Read Krugman, HE admits he may have missed some trends.
Posted by: save_the_rustbelt | Link to comment | Apr 14, 2008 at 05:18 AM
A needless immoral $3 trillion war and occupation is no problem, only killer Chinese giraffes. An impossible health care insurance system is no problem, only those giraffes. Tuitions that are increasingly burdensome are no problem. Primary and secondary school education weakness is no problem. Crumbly hard infrastucture is no problem. Turning from conservation and efficiency for decades has been no problem. Growing corn for cars has been no problem. Economic policy designed to increase inequality is no problem.
On and on, the problem for America only comes to killer Chinese giraffes.
Posted by: anne | Link to comment | Apr 14, 2008 at 05:26 AM
To me, saying that our problems stem from globalization is like saying they stem from increasing oil prices, or an aging population. Whether or not our problems are caused by globalization, anything we try to do to stop it would cause more problems than it would create, just as if we tried to do anything to keep oil prices low, or our population younger. You have to recognize what can be changed, and focus on that.

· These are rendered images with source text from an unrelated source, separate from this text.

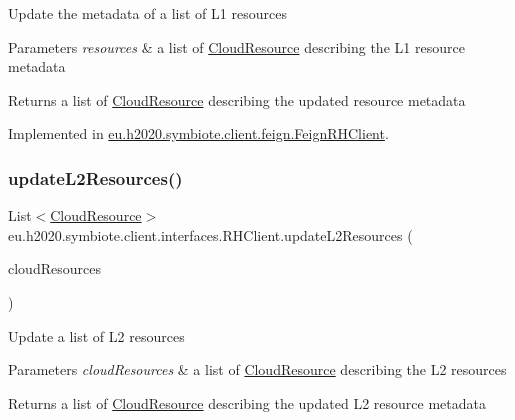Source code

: Update the metadata of a list of L1 resources


\begin{DoxyParams}{Parameters}
{\em resources} & a list of \hyperlink{}{Cloud\+Resource} describing the L1 resource metadata \\
\hline
\end{DoxyParams}
\begin{DoxyReturn}{Returns}
a list of \hyperlink{}{Cloud\+Resource} describing the updated resource metadata 
\end{DoxyReturn}


Implemented in \hyperlink{classeu_1_1h2020_1_1symbiote_1_1client_1_1feign_1_1FeignRHClient_ab915fafbde1cb56c856abac918cc9de4}{eu.\+h2020.\+symbiote.\+client.\+feign.\+Feign\+R\+H\+Client}.

\mbox{\label{interfaceeu_1_1h2020_1_1symbiote_1_1client_1_1interfaces_1_1RHClient_a4db8d3650014ed2c178e5be03da8ac63}} 
\subsubsection{\texorpdfstring{update\+L2\+Resources()}{updateL2Resources()}}
{\footnotesize\ttfamily List$<$\hyperlink{classeu_1_1h2020_1_1symbiote_1_1cloud_1_1model_1_1internal_1_1CloudResource}{Cloud\+Resource}$>$ eu.\+h2020.\+symbiote.\+client.\+interfaces.\+R\+H\+Client.\+update\+L2\+Resources (\begin{DoxyParamCaption}\item[{List$<$ \hyperlink{classeu_1_1h2020_1_1symbiote_1_1cloud_1_1model_1_1internal_1_1CloudResource}{Cloud\+Resource} $>$}]{cloud\+Resources }\end{DoxyParamCaption})}

Update a list of L2 resources


\begin{DoxyParams}{Parameters}
{\em cloud\+Resources} & a list of \hyperlink{}{Cloud\+Resource} describing the L2 resources \\
\hline
\end{DoxyParams}
\begin{DoxyReturn}{Returns}
a list of \hyperlink{}{Cloud\+Resource} describing the updated L2 resource metadata 
\end{DoxyReturn}


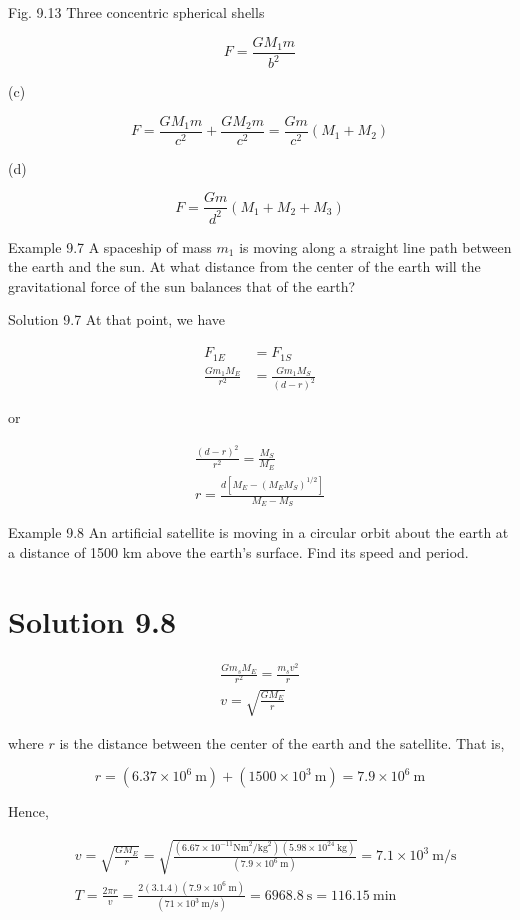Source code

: \documentclass[10pt]{article}
\begin{document}
Fig. 9.13 Three concentric spherical shells

$$
F=\frac{G M_{1} m}{b^{2}}
$$

(c)

$$
F=\frac{G M_{1} m}{c^{2}}+\frac{G M_{2} m}{c^{2}}=\frac{G m}{c^{2}}\left(M_{1}+M_{2}\right)
$$

(d)

$$
F=\frac{G m}{d^{2}}\left(M_{1}+M_{2}+M_{3}\right)
$$

Example 9.7 A spaceship of mass $m_{1}$ is moving along a straight line path between the earth and the sun. At what distance from the center of the earth will the gravitational force of the sun balances that of the earth?

Solution 9.7 At that point, we have

$$
\begin{aligned}
F_{1 E} & =F_{1 S} \\
\frac{G m_{1} M_{E}}{r^{2}} & =\frac{G m_{1} M_{S}}{(d-r)^{2}}
\end{aligned}
$$

or

$$
\begin{gathered}
\frac{(d-r)^{2}}{r^{2}}=\frac{M_{S}}{M_{E}} \\
r=\frac{d\left[M_{E}-\left(M_{E} M_{S}\right)^{1 / 2}\right]}{M_{E}-M_{S}}
\end{gathered}
$$

Example 9.8 An artificial satellite is moving in a circular orbit about the earth at a distance of 1500 km above the earth's surface. Find its speed and period.

\section*{Solution 9.8}
$$
\begin{gathered}
\frac{G m_{s} M_{E}}{r^{2}}=\frac{m_{s} v^{2}}{r} \\
v=\sqrt{\frac{G M_{E}}{r}}
\end{gathered}
$$

where $r$ is the distance between the center of the earth and the satellite. That is,

$$
r=\left(6.37 \times 10^{6} \mathrm{~m}\right)+\left(1500 \times 10^{3} \mathrm{~m}\right)=7.9 \times 10^{6} \mathrm{~m}
$$

Hence,

$$
\begin{aligned}
& v=\sqrt{\frac{G M_{E}}{r}}=\sqrt{\frac{\left(6.67 \times 10^{-11} \mathrm{Nm}^{2} / \mathrm{kg}^{2}\right)\left(5.98 \times 10^{24} \mathrm{~kg}\right)}{\left(7.9 \times 10^{6} \mathrm{~m}\right)}}=7.1 \times 10^{3} \mathrm{~m} / \mathrm{s} \\
& T=\frac{2 \pi r}{v}=\frac{2(3.1 .4)\left(7.9 \times 10^{6} \mathrm{~m}\right)}{\left(71 \times 10^{3} \mathrm{~m} / \mathrm{s}\right)}=6968.8 \mathrm{~s}=116.15 \mathrm{~min}
\end{aligned}
$$
\end{document}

Also--what Bruce Wilder said.
Posted by: lonesome moderate | Link to comment | Apr 14, 2008 at 05:44 AM
Pro-competitive policies — which are not the same thing as giving powerful businesses whatever they want — could help America regain its leadership in information technology.
I don't believe this, and I don't think that Krugman really does either. Indian programmers, and some other types of computer/software engineers, are perfectly good--certainly good enough that an American programmer making five times as much can't really expect to compete. The bulk of IT work going forward will be done in India and similar countries. There will, however, be a number of niches that American countries can defend going forward, mostly having to do with India's poor overall business environment.
This of course leads back to the Krugman's basic point. If we want to keep middle class IT jobs in this country, we need to ensure that our business environment is world class, which means (among other things), efficient and transparent (but not absent) government regulation.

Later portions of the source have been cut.